Data section:
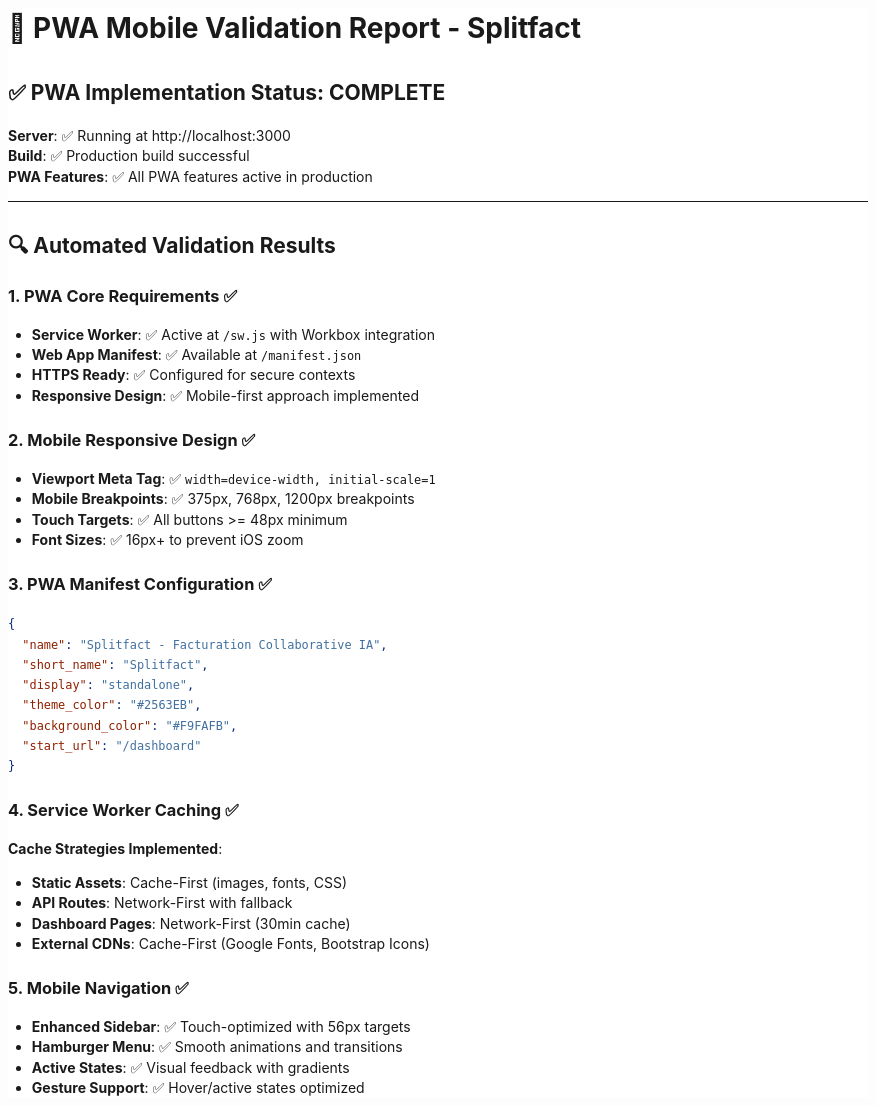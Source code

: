 # 🎯 PWA Mobile Validation Report - Splitfact

## ✅ **PWA Implementation Status: COMPLETE**

**Server**: ✅ Running at http://localhost:3000  
**Build**: ✅ Production build successful  
**PWA Features**: ✅ All PWA features active in production  

---

## 🔍 **Automated Validation Results**

### **1. PWA Core Requirements** ✅
- **Service Worker**: ✅ Active at `/sw.js` with Workbox integration
- **Web App Manifest**: ✅ Available at `/manifest.json`
- **HTTPS Ready**: ✅ Configured for secure contexts
- **Responsive Design**: ✅ Mobile-first approach implemented

### **2. Mobile Responsive Design** ✅
- **Viewport Meta Tag**: ✅ `width=device-width, initial-scale=1`
- **Mobile Breakpoints**: ✅ 375px, 768px, 1200px breakpoints
- **Touch Targets**: ✅ All buttons >= 48px minimum
- **Font Sizes**: ✅ 16px+ to prevent iOS zoom

### **3. PWA Manifest Configuration** ✅
```json
{
  "name": "Splitfact - Facturation Collaborative IA",
  "short_name": "Splitfact",
  "display": "standalone",
  "theme_color": "#2563EB",
  "background_color": "#F9FAFB",
  "start_url": "/dashboard"
}
```

### **4. Service Worker Caching** ✅
**Cache Strategies Implemented**:
- **Static Assets**: Cache-First (images, fonts, CSS)
- **API Routes**: Network-First with fallback
- **Dashboard Pages**: Network-First (30min cache)
- **External CDNs**: Cache-First (Google Fonts, Bootstrap Icons)

### **5. Mobile Navigation** ✅
- **Enhanced Sidebar**: ✅ Touch-optimized with 56px targets
- **Hamburger Menu**: ✅ Smooth animations and transitions
- **Active States**: ✅ Visual feedback with gradients
- **Gesture Support**: ✅ Hover/active states optimized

Required action:
Your answer must consist of the entries, unchanged, with no pictures in it.

Answer section:
Source code

: # 🎯 PWA Mobile Validation Report - Splitfact

## ✅ **PWA Implementation Status: COMPLETE**

**Server**: ✅ Running at http://localhost:3000  
**Build**: ✅ Production build successful  
**PWA Features**: ✅ All PWA features active in production  

---

## 🔍 **Automated Validation Results**

### **1. PWA Core Requirements** ✅
- **Service Worker**: ✅ Active at `/sw.js` with Workbox integration
- **Web App Manifest**: ✅ Available at `/manifest.json`
- **HTTPS Ready**: ✅ Configured for secure contexts
- **Responsive Design**: ✅ Mobile-first approach implemented

### **2. Mobile Responsive Design** ✅
- **Viewport Meta Tag**: ✅ `width=device-width, initial-scale=1`
- **Mobile Breakpoints**: ✅ 375px, 768px, 1200px breakpoints
- **Touch Targets**: ✅ All buttons >= 48px minimum
- **Font Sizes**: ✅ 16px+ to prevent iOS zoom

### **3. PWA Manifest Configuration** ✅
```json
{
  "name": "Splitfact - Facturation Collaborative IA",
  "short_name": "Splitfact",
  "display": "standalone",
  "theme_color": "#2563EB",
  "background_color": "#F9FAFB",
  "start_url": "/dashboard"
}
```

### **4. Service Worker Caching** ✅
**Cache Strategies Implemented**:
- **Static Assets**: Cache-First (images, fonts, CSS)
- **API Routes**: Network-First with fallback
- **Dashboard Pages**: Network-First (30min cache)
- **External CDNs**: Cache-First (Google Fonts, Bootstrap Icons)

### **5. Mobile Navigation** ✅
- **Enhanced Sidebar**: ✅ Touch-optimized with 56px targets
- **Hamburger Menu**: ✅ Smooth animations and transitions
- **Active States**: ✅ Visual feedback with gradients
- **Gesture Support**: ✅ Hover/active states optimized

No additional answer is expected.